YOUR GOAL
Nothing but the lines from the first line of the records below to the line holding "<h3>Demo </h3>" belongs in the answer, copied exactly and without pictures.

RECORD SET
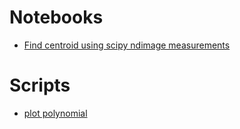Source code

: # Notebooks
- [Find centroid using scipy ndimage measurements](https://nbviewer.jupyter.org/github/bhishanpdl/Research/blob/master/Useful_Codes/find_centroid.ipynb)

# Scripts
- [plot polynomial](https://github.com/bhishanpdl/Research/blob/master/Useful_Codes/plot_polynomial.py)
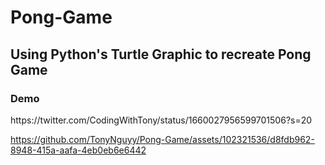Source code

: # Pong-Game
<h2>Using Python's Turtle Graphic to recreate Pong Game </h2>

<h3>Demo </h3>
https://twitter.com/CodingWithTony/status/1660027956599701506?s=20





https://github.com/TonyNguyy/Pong-Game/assets/102321536/d8fdb962-8948-415a-aafa-4eb0eb6e6442

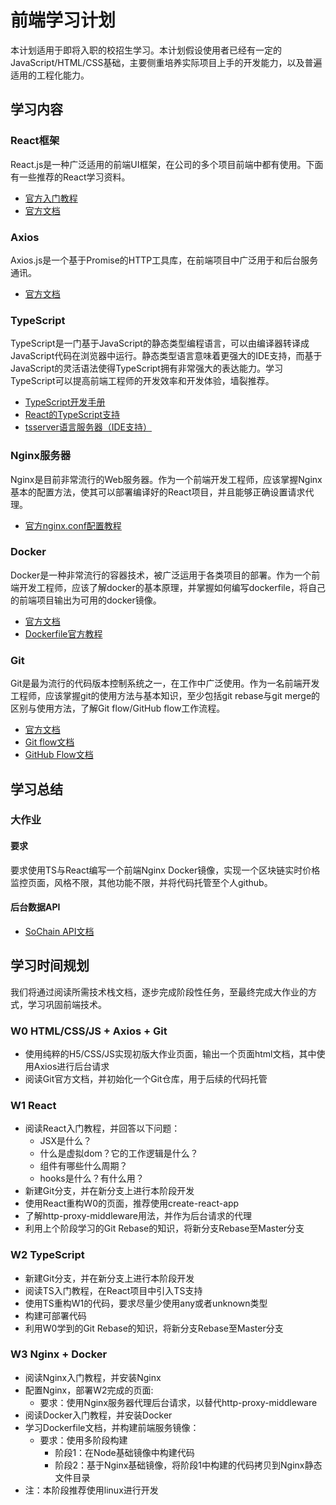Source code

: # 前端学习计划

本计划适用于即将入职的校招生学习。本计划假设使用者已经有一定的JavaScript/HTML/CSS基础，主要侧重培养实际项目上手的开发能力，以及普遍适用的工程化能力。

## 学习内容

### React框架

React.js是一种广泛适用的前端UI框架，在公司的多个项目前端中都有使用。下面有一些推荐的React学习资料。

- [官方入门教程](https://zh-hans.reactjs.org/tutorial/tutorial.html)
- [官方文档](https://zh-hans.reactjs.org/docs/getting-started.html)

### Axios

Axios.js是一个基于Promise的HTTP工具库，在前端项目中广泛用于和后台服务通讯。

- [官方文档](https://axios-http.com/docs/intro)

### TypeScript

TypeScript是一门基于JavaScript的静态类型编程语言，可以由编译器转译成JavaScript代码在浏览器中运行。静态类型语言意味着更强大的IDE支持，而基于JavaScript的灵活语法使得TypeScript拥有非常强大的表达能力。学习TypeScript可以提高前端工程师的开发效率和开发体验，墙裂推荐。

- [TypeScript开发手册](https://www.typescriptlang.org/docs/handbook/intro.html)
- [React的TypeScript支持](https://www.typescriptlang.org/docs/handbook/react.html)
- [tsserver语言服务器（IDE支持）](https://github.com/microsoft/TypeScript/wiki/Standalone-Server-(tsserver))

### Nginx服务器

Nginx是目前非常流行的Web服务器。作为一个前端开发工程师，应该掌握Nginx基本的配置方法，使其可以部署编译好的React项目，并且能够正确设置请求代理。

- [官方nginx.conf配置教程](http://nginx.org/en/docs/beginners_guide.html)

### Docker

Docker是一种非常流行的容器技术，被广泛运用于各类项目的部署。作为一个前端开发工程师，应该了解docker的基本原理，并掌握如何编写dockerfile，将自己的前端项目输出为可用的docker镜像。

- [官方文档](https://docs.docker.com/get-started/overview/)
- [Dockerfile官方教程](https://docs.docker.com/engine/reference/builder/)

### Git

Git是最为流行的代码版本控制系统之一，在工作中广泛使用。作为一名前端开发工程师，应该掌握git的使用方法与基本知识，至少包括git rebase与git merge的区别与使用方法，了解Git flow/GitHub flow工作流程。

- [官方文档](https://git-scm.com/book/zh/v2)
- [Git flow文档](https://www.atlassian.com/git/tutorials/comparing-workflows/gitflow-workflow)
- [GitHub Flow文档](https://docs.github.com/en/get-started/quickstart/github-flow)


## 学习总结

### 大作业

#### 要求

要求使用TS与React编写一个前端Nginx Docker镜像，实现一个区块链实时价格监控页面，风格不限，其他功能不限，并将代码托管至个人github。

#### 后台数据API

- [SoChain API文档](https://chain.so/api/)

## 学习时间规划

我们将通过阅读所需技术栈文档，逐步完成阶段性任务，至最终完成大作业的方式，学习巩固前端技术。

### W0 HTML/CSS/JS + Axios + Git 

- 使用纯粹的H5/CSS/JS实现初版大作业页面，输出一个页面html文档，其中使用Axios进行后台请求
- 阅读Git官方文档，并初始化一个Git仓库，用于后续的代码托管

### W1 React

- 阅读React入门教程，并回答以下问题：
  - JSX是什么？
  - 什么是虚拟dom？它的工作逻辑是什么？
  - 组件有哪些什么周期？
  - hooks是什么？有什么用？
- 新建Git分支，并在新分支上进行本阶段开发
- 使用React重构W0的页面，推荐使用create-react-app
- 了解http-proxy-middleware用法，并作为后台请求的代理
- 利用上个阶段学习的Git Rebase的知识，将新分支Rebase至Master分支

### W2 TypeScript

- 新建Git分支，并在新分支上进行本阶段开发
- 阅读TS入门教程，在React项目中引入TS支持
- 使用TS重构W1的代码，要求尽量少使用any或者unknown类型
- 构建可部署代码
- 利用W0学到的Git Rebase的知识，将新分支Rebase至Master分支

### W3 Nginx + Docker

- 阅读Nginx入门教程，并安装Nginx
- 配置Nginx，部署W2完成的页面:
  - 要求：使用Nginx服务器代理后台请求，以替代http-proxy-middleware
- 阅读Docker入门教程，并安装Docker
- 学习Dockerfile文档，并构建前端服务镜像：
  - 要求：使用多阶段构建
    - 阶段1：在Node基础镜像中构建代码
    - 阶段2：基于Nginx基础镜像，将阶段1中构建的代码拷贝到Nginx静态文件目录
- 注：本阶段推荐使用linux进行开发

RESULT OF THIS TASK
Source code

: # Notebooks
- [Find centroid using scipy ndimage measurements](https://nbviewer.jupyter.org/github/bhishanpdl/Research/blob/master/Useful_Codes/find_centroid.ipynb)

# Scripts
- [plot polynomial](https://github.com/bhishanpdl/Research/blob/master/Useful_Codes/plot_polynomial.py)
Source code

: # Pong-Game
<h2>Using Python's Turtle Graphic to recreate Pong Game </h2>

<h3>Demo </h3>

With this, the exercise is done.